Philadelphia 76ers rookie Ben Simmons surprised team brass with a report to the training facility that he is ready to play after missing his entire rookie season recovering from foot surgery.
Philadelphia 76ers big man Ben Simmons surprised the team by reporting to rookie camp, sources tell ESPN. The reigning Rookie of the Year was expected to participate in mandatory week-long training camp after being drafted first overall last June. However, due to a recent injury that required surgery and recovery time, Simmons opted not to report for Philadelphia’s offseason workouts or its official 2016-17 season opener on Wednesday against Boston Celtics at Wells Fargo Arena.The 76ers and Ben Simmons surprised the NBA world when he reported to Philadelphia in a surprise move. Simmons is from Australia, but was drafted by the Sixers in 2016. Read more in detail here: where is ben simmons from.
After missing the start of the NBA preseason for two weeks, 76ers All-Star guard Ben Simmons returned to the Wells Fargo Center in Philadelphia on Monday night, much to the surprise of a team that had anticipated him later in the week, according to ESPN sources.
As the Sixers prepared to play the Brooklyn Nets in a 115-104 preseason win, Simmons arrived at the arena, straight off a trip from Los Angeles, to take a COVID-19 test and begin the process of returning to a team from which he had sought a trade, according to sources.
The Sixers are eager to re-establish contact with the three-time All-Star, who hasn’t spoken to the front office or coach Doc Rivers since a late August meeting in which he repeated his desire for a trade.
Why are you returning now? Simmons is said to have intended to make a statement, and he knew he had done so by sitting out training camp, losing himself almost $1 million in missed pay and penalties, and sending a clear message that he wanted out of Philadelphia. According to insiders, the Sixers searched the league but never came close to finding a trade that would return them a top player in exchange for Simmons. The trade market may change fast once the regular season begins — and more players become available to be traded on Dec. 15 — but the Sixers are currently without traction, according to sources.
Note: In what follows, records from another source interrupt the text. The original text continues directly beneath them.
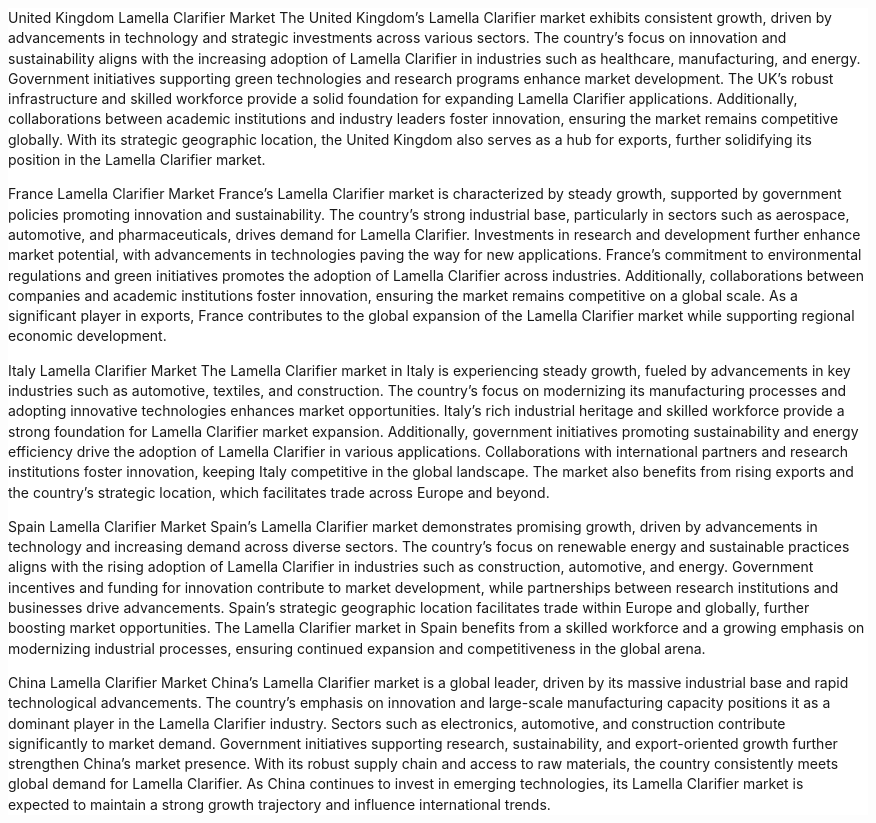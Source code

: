 United Kingdom Lamella Clarifier Market
The United Kingdom’s Lamella Clarifier market exhibits consistent growth, driven by advancements in technology and strategic investments across various sectors. The country’s focus on innovation and sustainability aligns with the increasing adoption of Lamella Clarifier in industries such as healthcare, manufacturing, and energy. Government initiatives supporting green technologies and research programs enhance market development. The UK’s robust infrastructure and skilled workforce provide a solid foundation for expanding Lamella Clarifier applications. Additionally, collaborations between academic institutions and industry leaders foster innovation, ensuring the market remains competitive globally. With its strategic geographic location, the United Kingdom also serves as a hub for exports, further solidifying its position in the Lamella Clarifier market.

France Lamella Clarifier Market
France’s Lamella Clarifier market is characterized by steady growth, supported by government policies promoting innovation and sustainability. The country’s strong industrial base, particularly in sectors such as aerospace, automotive, and pharmaceuticals, drives demand for Lamella Clarifier. Investments in research and development further enhance market potential, with advancements in technologies paving the way for new applications. France’s commitment to environmental regulations and green initiatives promotes the adoption of Lamella Clarifier across industries. Additionally, collaborations between companies and academic institutions foster innovation, ensuring the market remains competitive on a global scale. As a significant player in exports, France contributes to the global expansion of the Lamella Clarifier market while supporting regional economic development.

Italy Lamella Clarifier Market
The Lamella Clarifier market in Italy is experiencing steady growth, fueled by advancements in key industries such as automotive, textiles, and construction. The country’s focus on modernizing its manufacturing processes and adopting innovative technologies enhances market opportunities. Italy’s rich industrial heritage and skilled workforce provide a strong foundation for Lamella Clarifier market expansion. Additionally, government initiatives promoting sustainability and energy efficiency drive the adoption of Lamella Clarifier in various applications. Collaborations with international partners and research institutions foster innovation, keeping Italy competitive in the global landscape. The market also benefits from rising exports and the country’s strategic location, which facilitates trade across Europe and beyond.

Spain Lamella Clarifier Market
Spain’s Lamella Clarifier market demonstrates promising growth, driven by advancements in technology and increasing demand across diverse sectors. The country’s focus on renewable energy and sustainable practices aligns with the rising adoption of Lamella Clarifier in industries such as construction, automotive, and energy. Government incentives and funding for innovation contribute to market development, while partnerships between research institutions and businesses drive advancements. Spain’s strategic geographic location facilitates trade within Europe and globally, further boosting market opportunities. The Lamella Clarifier market in Spain benefits from a skilled workforce and a growing emphasis on modernizing industrial processes, ensuring continued expansion and competitiveness in the global arena.

China Lamella Clarifier Market
China’s Lamella Clarifier market is a global leader, driven by its massive industrial base and rapid technological advancements. The country’s emphasis on innovation and large-scale manufacturing capacity positions it as a dominant player in the Lamella Clarifier industry. Sectors such as electronics, automotive, and construction contribute significantly to market demand. Government initiatives supporting research, sustainability, and export-oriented growth further strengthen China’s market presence. With its robust supply chain and access to raw materials, the country consistently meets global demand for Lamella Clarifier. As China continues to invest in emerging technologies, its Lamella Clarifier market is expected to maintain a strong growth trajectory and influence international trends.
There are likely to be discussions about how much of that money might be returned to Simmons if he reintegrates with the Sixers and returns for the season, but it’s unclear if Simmons’ plans are to just report to the club or to actually rejoin it. Simmons’ contract is up in four years and $147 million.
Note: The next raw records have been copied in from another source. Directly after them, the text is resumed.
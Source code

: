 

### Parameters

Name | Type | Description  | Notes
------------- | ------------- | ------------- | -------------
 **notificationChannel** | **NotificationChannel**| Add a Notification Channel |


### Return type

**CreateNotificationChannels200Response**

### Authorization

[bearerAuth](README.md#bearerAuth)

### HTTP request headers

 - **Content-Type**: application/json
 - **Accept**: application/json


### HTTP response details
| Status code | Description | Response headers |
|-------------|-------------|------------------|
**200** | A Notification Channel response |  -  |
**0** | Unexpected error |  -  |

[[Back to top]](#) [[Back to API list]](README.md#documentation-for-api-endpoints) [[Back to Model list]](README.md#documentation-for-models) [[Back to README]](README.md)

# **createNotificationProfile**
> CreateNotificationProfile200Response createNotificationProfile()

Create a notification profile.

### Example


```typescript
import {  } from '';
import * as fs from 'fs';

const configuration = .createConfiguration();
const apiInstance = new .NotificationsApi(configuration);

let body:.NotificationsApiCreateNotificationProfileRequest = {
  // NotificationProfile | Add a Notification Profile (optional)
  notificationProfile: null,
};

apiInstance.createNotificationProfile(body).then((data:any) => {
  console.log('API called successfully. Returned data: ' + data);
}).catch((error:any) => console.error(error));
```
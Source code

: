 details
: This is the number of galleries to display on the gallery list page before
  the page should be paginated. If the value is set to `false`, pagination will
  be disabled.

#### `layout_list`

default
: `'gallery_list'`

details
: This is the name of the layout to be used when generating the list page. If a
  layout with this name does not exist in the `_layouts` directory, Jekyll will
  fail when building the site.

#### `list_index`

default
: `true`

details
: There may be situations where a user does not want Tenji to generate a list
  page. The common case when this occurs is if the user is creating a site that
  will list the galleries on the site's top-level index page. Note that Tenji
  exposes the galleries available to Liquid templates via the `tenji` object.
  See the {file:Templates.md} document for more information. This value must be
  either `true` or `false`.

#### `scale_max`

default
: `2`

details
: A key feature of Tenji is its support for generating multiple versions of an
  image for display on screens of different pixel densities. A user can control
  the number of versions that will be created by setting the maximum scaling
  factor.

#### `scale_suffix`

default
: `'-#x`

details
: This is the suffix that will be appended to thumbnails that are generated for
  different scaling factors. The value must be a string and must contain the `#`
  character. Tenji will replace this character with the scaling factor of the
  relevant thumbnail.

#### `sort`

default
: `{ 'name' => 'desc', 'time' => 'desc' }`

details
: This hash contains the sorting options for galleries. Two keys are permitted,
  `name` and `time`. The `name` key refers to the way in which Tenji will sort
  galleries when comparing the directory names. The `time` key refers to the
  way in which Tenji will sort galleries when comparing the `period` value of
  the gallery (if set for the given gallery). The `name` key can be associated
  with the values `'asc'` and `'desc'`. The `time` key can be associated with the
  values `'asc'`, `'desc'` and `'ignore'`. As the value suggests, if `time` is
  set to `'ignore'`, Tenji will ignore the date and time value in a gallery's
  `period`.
According to sources, Simmons will meet with the organization’s leadership beginning Tuesday at the team’s practice facility. That will be telling for the Sixers as they try to figure out whether there’s a way to persuade Simmons that a reconciliation is feasible, or if Simmons’ return is just a ruse to obtain the type of deal the team needs to remain competitive around All-NBA center Joel Embiid.
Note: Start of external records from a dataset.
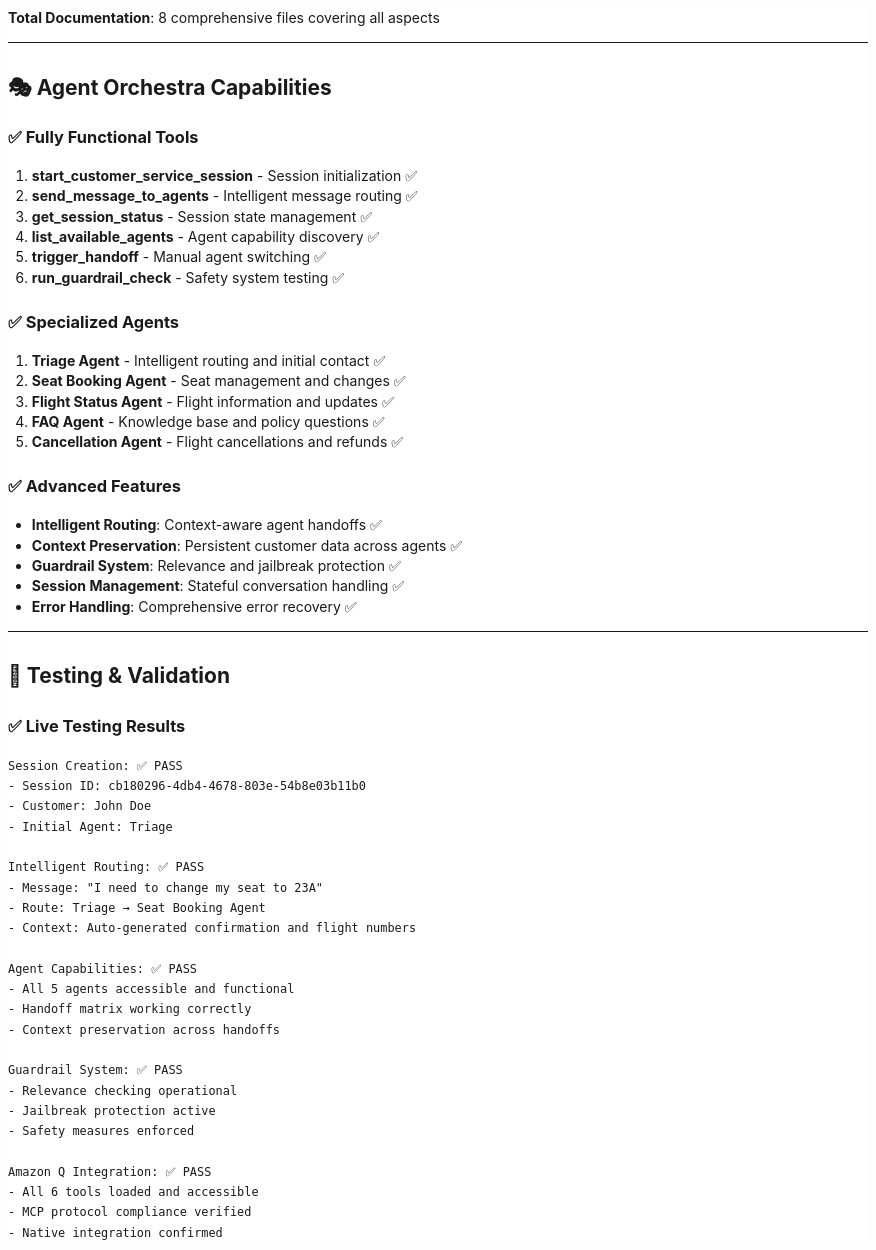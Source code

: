 **Total Documentation**: 8 comprehensive files covering all aspects

---

## 🎭 **Agent Orchestra Capabilities**

### **✅ Fully Functional Tools**
1. **start_customer_service_session** - Session initialization ✅
2. **send_message_to_agents** - Intelligent message routing ✅
3. **get_session_status** - Session state management ✅
4. **list_available_agents** - Agent capability discovery ✅
5. **trigger_handoff** - Manual agent switching ✅
6. **run_guardrail_check** - Safety system testing ✅

### **✅ Specialized Agents**
1. **Triage Agent** - Intelligent routing and initial contact ✅
2. **Seat Booking Agent** - Seat management and changes ✅
3. **Flight Status Agent** - Flight information and updates ✅
4. **FAQ Agent** - Knowledge base and policy questions ✅
5. **Cancellation Agent** - Flight cancellations and refunds ✅

### **✅ Advanced Features**
- **Intelligent Routing**: Context-aware agent handoffs ✅
- **Context Preservation**: Persistent customer data across agents ✅
- **Guardrail System**: Relevance and jailbreak protection ✅
- **Session Management**: Stateful conversation handling ✅
- **Error Handling**: Comprehensive error recovery ✅

---

## 🧪 **Testing & Validation**

### **✅ Live Testing Results**
```
Session Creation: ✅ PASS
- Session ID: cb180296-4db4-4678-803e-54b8e03b11b0
- Customer: John Doe
- Initial Agent: Triage

Intelligent Routing: ✅ PASS
- Message: "I need to change my seat to 23A"
- Route: Triage → Seat Booking Agent
- Context: Auto-generated confirmation and flight numbers

Agent Capabilities: ✅ PASS
- All 5 agents accessible and functional
- Handoff matrix working correctly
- Context preservation across handoffs

Guardrail System: ✅ PASS
- Relevance checking operational
- Jailbreak protection active
- Safety measures enforced

Amazon Q Integration: ✅ PASS
- All 6 tools loaded and accessible
- MCP protocol compliance verified
- Native integration confirmed
```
Simmons’ return to Philadelphia came after many weeks of negotiations between the team and Simmons’ agency, Klutch Sports CEO Rich Paul. After talking again Monday morning, the Sixers assumed Simmons would return later in the week, only to receive a text message on Monday night from a team executive informing them that Simmons had arrived at the arena and needed to enter the building to formally report and begin complying with his COVID-19 protocols, according to sources.
Simmons had held out in the hopes of speeding up a trade, and maybe returning might be the key to reviving his market worth. Simmons forfeited approximately $360,000 under the rules of the NBA’s collective bargaining agreement for each of the two preseason games he missed. Simmons is reported to have been penalized by the 76ers for missing practices: $2,500 for the first, $5,000 for the second, $7,500 for the third and every session after that, with the potential to go up to $50,000 at the discretion of the club.
Simmons is now back in Philadelphia. It’s uncertain how long it will last, but it’s a start after a long, tumultuous summer.
Tim Bontemps and Bobby Marks of ESPN contributed to this story.